------ Data extracts ------

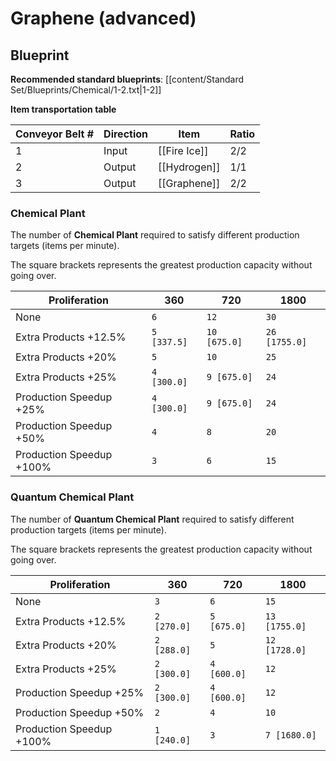 # Graphene (advanced)

## Blueprint

**Recommended standard blueprints**: [[content/Standard Set/Blueprints/Chemical/1-2.txt|1-2]]

**Item transportation table**

| Conveyor Belt # | Direction | Item         | Ratio |
| --------------- | --------- | ------------ | ----- |
| 1               | Input     | [[Fire Ice]] | 2/2   |
| 2               | Output    | [[Hydrogen]] | 1/1   |
| 3               | Output    | [[Graphene]] | 2/2   |

### Chemical Plant

The number of **Chemical Plant** required to satisfy different production targets (items per minute).

The square brackets represents the greatest production capacity without going over.

| Proliferation            | 360         | 720          | 1800          |
| ------------------------ | ----------- | ------------ | ------------- |
| None                     | `6`         | `12`         | `30`          |
| Extra Products +12.5%    | `5 [337.5]` | `10 [675.0]` | `26 [1755.0]` |
| Extra Products +20%      | `5`         | `10`         | `25`          |
| Extra Products +25%      | `4 [300.0]` | `9 [675.0]`  | `24`          |
| Production Speedup +25%  | `4 [300.0]` | `9 [675.0]`  | `24`          |
| Production Speedup +50%  | `4`         | `8`          | `20`          |
| Production Speedup +100% | `3`         | `6`          | `15`          |

### Quantum Chemical Plant

The number of **Quantum Chemical Plant** required to satisfy different production targets (items per minute).

The square brackets represents the greatest production capacity without going over.

| Proliferation            | 360         | 720         | 1800          |
| ------------------------ | ----------- | ----------- | ------------- |
| None                     | `3`         | `6`         | `15`          |
| Extra Products +12.5%    | `2 [270.0]` | `5 [675.0]` | `13 [1755.0]` |
| Extra Products +20%      | `2 [288.0]` | `5`         | `12 [1728.0]` |
| Extra Products +25%      | `2 [300.0]` | `4 [600.0]` | `12`          |
| Production Speedup +25%  | `2 [300.0]` | `4 [600.0]` | `12`          |
| Production Speedup +50%  | `2`         | `4`         | `10`          |
| Production Speedup +100% | `1 [240.0]` | `3`         | `7 [1680.0]`  |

------

_Task objective:_
Once you have read through the entries above, state how many lines hold the word "minute", giving nothing but the number.

_Exercise response:_
2